◆ **Task statement**
The lines to reproduce run from the first one below to the line containing "components. The original", both included. Reproduce them exactly and nothing else.

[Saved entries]

____

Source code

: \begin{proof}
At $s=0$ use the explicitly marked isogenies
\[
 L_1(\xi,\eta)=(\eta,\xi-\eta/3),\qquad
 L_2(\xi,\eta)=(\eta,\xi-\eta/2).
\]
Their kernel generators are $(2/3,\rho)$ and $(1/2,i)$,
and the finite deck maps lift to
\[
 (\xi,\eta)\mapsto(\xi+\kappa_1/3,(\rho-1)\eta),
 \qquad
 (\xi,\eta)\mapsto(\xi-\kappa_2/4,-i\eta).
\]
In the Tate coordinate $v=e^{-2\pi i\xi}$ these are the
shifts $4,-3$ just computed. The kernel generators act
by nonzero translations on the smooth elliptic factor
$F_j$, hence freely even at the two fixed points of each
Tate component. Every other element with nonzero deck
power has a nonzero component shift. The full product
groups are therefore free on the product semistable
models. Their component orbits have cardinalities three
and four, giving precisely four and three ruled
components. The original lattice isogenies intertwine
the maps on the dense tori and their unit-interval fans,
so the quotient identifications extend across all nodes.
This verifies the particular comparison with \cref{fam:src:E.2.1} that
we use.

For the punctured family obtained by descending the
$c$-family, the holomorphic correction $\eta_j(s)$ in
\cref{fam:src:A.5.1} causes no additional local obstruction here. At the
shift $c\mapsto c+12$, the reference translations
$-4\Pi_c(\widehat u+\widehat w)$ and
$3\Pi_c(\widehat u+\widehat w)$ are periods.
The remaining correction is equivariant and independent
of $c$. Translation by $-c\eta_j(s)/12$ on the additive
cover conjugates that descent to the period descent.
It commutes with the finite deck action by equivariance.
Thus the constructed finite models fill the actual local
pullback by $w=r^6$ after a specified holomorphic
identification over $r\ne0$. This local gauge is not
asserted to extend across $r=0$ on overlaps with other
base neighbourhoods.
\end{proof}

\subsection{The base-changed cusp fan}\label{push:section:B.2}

____

◆ **Answer to this task**
Source code

: \begin{proof}
At $s=0$ use the explicitly marked isogenies
\[
 L_1(\xi,\eta)=(\eta,\xi-\eta/3),\qquad
 L_2(\xi,\eta)=(\eta,\xi-\eta/2).
\]
Their kernel generators are $(2/3,\rho)$ and $(1/2,i)$,
and the finite deck maps lift to
\[
 (\xi,\eta)\mapsto(\xi+\kappa_1/3,(\rho-1)\eta),
 \qquad
 (\xi,\eta)\mapsto(\xi-\kappa_2/4,-i\eta).
\]
In the Tate coordinate $v=e^{-2\pi i\xi}$ these are the
shifts $4,-3$ just computed. The kernel generators act
by nonzero translations on the smooth elliptic factor
$F_j$, hence freely even at the two fixed points of each
Tate component. Every other element with nonzero deck
power has a nonzero component shift. The full product
groups are therefore free on the product semistable
models. Their component orbits have cardinalities three
and four, giving precisely four and three ruled
components. The original lattice isogenies intertwine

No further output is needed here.